こころとからだがかたちんば

YMOエイジに愛を込めて。

2015年3月21日 土曜日 「春分の日」

2015-03-21 23:59:15 | 写真日和

師走に「一年は早いですねえ」という常套句を”あいそ”で必ず使う者ほど信用ならない人はいないが、それは別として、個人の体内感覚として、今年の月日の速さは異常である。
もう3月が終わろうとしている。

つぼみはふくらんでいたのだが、やっと近所のもくれんもきれいな花を開いた。赤紫と白。
梅は場所によっては、こないだの雨で散っているけど、種類によってはこれからが本番という樹も多い。

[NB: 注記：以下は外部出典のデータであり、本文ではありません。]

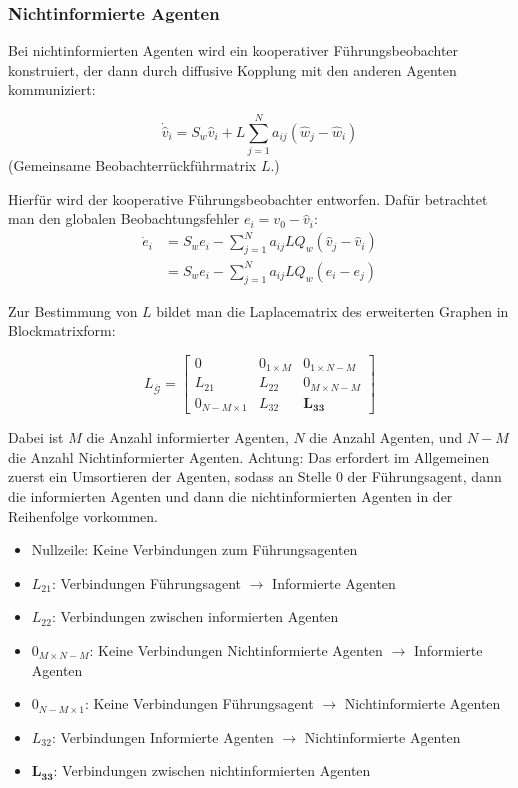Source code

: \subsubsection{Nichtinformierte Agenten}

Bei nichtinformierten Agenten wird ein kooperativer Führungsbeobachter konstruiert,
der dann durch diffusive Kopplung mit den anderen Agenten kommuniziert:

\begin{equation}
    \dot{\hat{v}}_i = S_w \hat{v}_i + L \sum_{j=1}^N a_{ij} (\hat{w}_j - \hat{w}_i)
\end{equation}
(Gemeinsame Beobachterrückführmatrix $L$.)

Hierfür wird der kooperative Führungsbeobachter entworfen.
Dafür betrachtet man den globalen Beobachtungsfehler $e_i = v_0 - \hat{v}_i$:
\begin{align}
    \dot{e}_i &= S_w e_i - \sum_{j=1}^N a_{ij} L Q_w (\hat{v}_j - \hat{v}_i) \\
    &= S_w e_i - \sum_{j=1}^N a_{ij} L Q_w (e_i - e_j)
\end{align}

Zur Bestimmung von $L$ bildet man die Laplacematrix des erweiterten Graphen in Blockmatrixform:

\begin{equation}
    L_{\overbar{\mathcal{G}}} = \begin{bmatrix}
        0 & 0_{1\times M} & 0_{1 \times N-M}\\
        L_{21} & L_{22} & 0_{M \times N-M} \\
        0_{N-M \times 1} & L_{32} & \bm{L_{33}}
    \end{bmatrix}
\end{equation}

Dabei ist $M$ die Anzahl informierter Agenten, $N$ die Anzahl Agenten, und $N-M$ die
Anzahl Nichtinformierter Agenten.
Achtung: Das erfordert im Allgemeinen zuerst ein Umsortieren der Agenten, sodass
an Stelle 0 der Führungsagent, dann die informierten Agenten und dann die
nichtinformierten Agenten in der Reihenfolge vorkommen.

\begin{itemize}
    \item Nullzeile: Keine Verbindungen zum Führungsagenten
    \item $L_{21}$: Verbindungen Führungsagent $\rightarrow$ Informierte Agenten
    \item $L_{22}$: Verbindungen zwischen informierten Agenten
    \item $0_{M \times N-M}$: Keine Verbindungen Nichtinformierte Agenten $\rightarrow$ Informierte Agenten 
    \item $0_{N-M \times 1}$: Keine Verbindungen Führungsagent $\rightarrow$ Nichtinformierte Agenten
    \item $L_{32}$: Verbindungen Informierte Agenten $\rightarrow$ Nichtinformierte Agenten
    \item $\bm{L_{33}}$: Verbindungen zwischen nichtinformierten Agenten
\end{itemize}

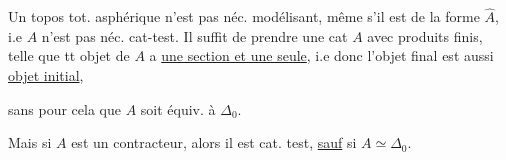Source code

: Un topos  tot. asphérique n'est pas néc. modélisant, même s'il est de la forme $\widehat A$, i.e $A$ n'est pas néc. cat-test.  Il suffit de prendre une cat $A$ avec  produits finis, telle que tt objet de $A$ a \uline{une section et une seule}, i.e donc l'objet final est aussi \uline{objet initial},


sans pour cela que $A$ soit équiv. à $\Delta_0$.

Mais si $A$ est un contracteur, alors il est cat. test, \uline{sauf} si $A\simeq\Delta_0$.
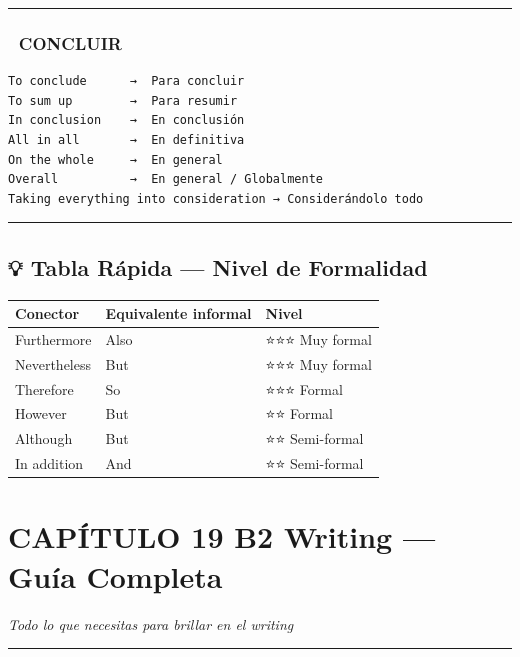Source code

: \documentclass[
  spanish,
  letterpaper,
]{scrbook}
\begin{document}
\begin{center}\rule{0.5\linewidth}{0.5pt}\end{center}

\subsection{🏁 CONCLUIR}\label{concluir}

\begin{verbatim}
To conclude      →  Para concluir
To sum up        →  Para resumir
In conclusion    →  En conclusión
All in all       →  En definitiva
On the whole     →  En general
Overall          →  En general / Globalmente
Taking everything into consideration → Considerándolo todo
\end{verbatim}

\begin{center}\rule{0.5\linewidth}{0.5pt}\end{center}

\section{💡 Tabla Rápida --- Nivel de
Formalidad}\label{tabla-ruxe1pida-nivel-de-formalidad}

\begin{longtable}[]{@{}lll@{}}
\toprule\noalign{}
Conector & Equivalente informal & Nivel \\
\midrule\noalign{}
\endhead
\bottomrule\noalign{}
\endlastfoot
Furthermore & Also & ⭐⭐⭐ Muy formal \\
Nevertheless & But & ⭐⭐⭐ Muy formal \\
Therefore & So & ⭐⭐⭐ Formal \\
However & But & ⭐⭐ Formal \\
Although & But & ⭐⭐ Semi-formal \\
In addition & And & ⭐⭐ Semi-formal \\
\end{longtable}

\chapter{CAPÍTULO 19 B2 Writing --- Guía
Completa}\label{capuxedtulo-19-b2-writing-guuxeda-completa}

\emph{Todo lo que necesitas para brillar en el writing}

\begin{center}\rule{0.5\linewidth}{0.5pt}\end{center}
\end{document}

昨夜帰宅が0時を回った。好きなインパルスのコントを暗闇で見て明け方になって眠りに堕ちた。
いざ目覚めると、一週間の溜まった疲れが押し寄せて立ち上がれない。
朝、TBSラジオで堀尾さん&長峰さんの放送を掛けながら横になってお茶を飲みウトウト。
次に目覚めると、永さん&外山さんのラジオになっている。

悶々と寝たり起きたり苦しんでいるうちに昼。
不調感から脱せられず、そのまま久米さんの「ラジオなんですけど」に突入。
ごはんを食べて、お風呂に入り、外にやっと出られたのは15時。
外は春特有のぼんやりした陽気。不明瞭で調子狂う。最近またもや現れ出した離人感覚の一部はこの陽気のせい。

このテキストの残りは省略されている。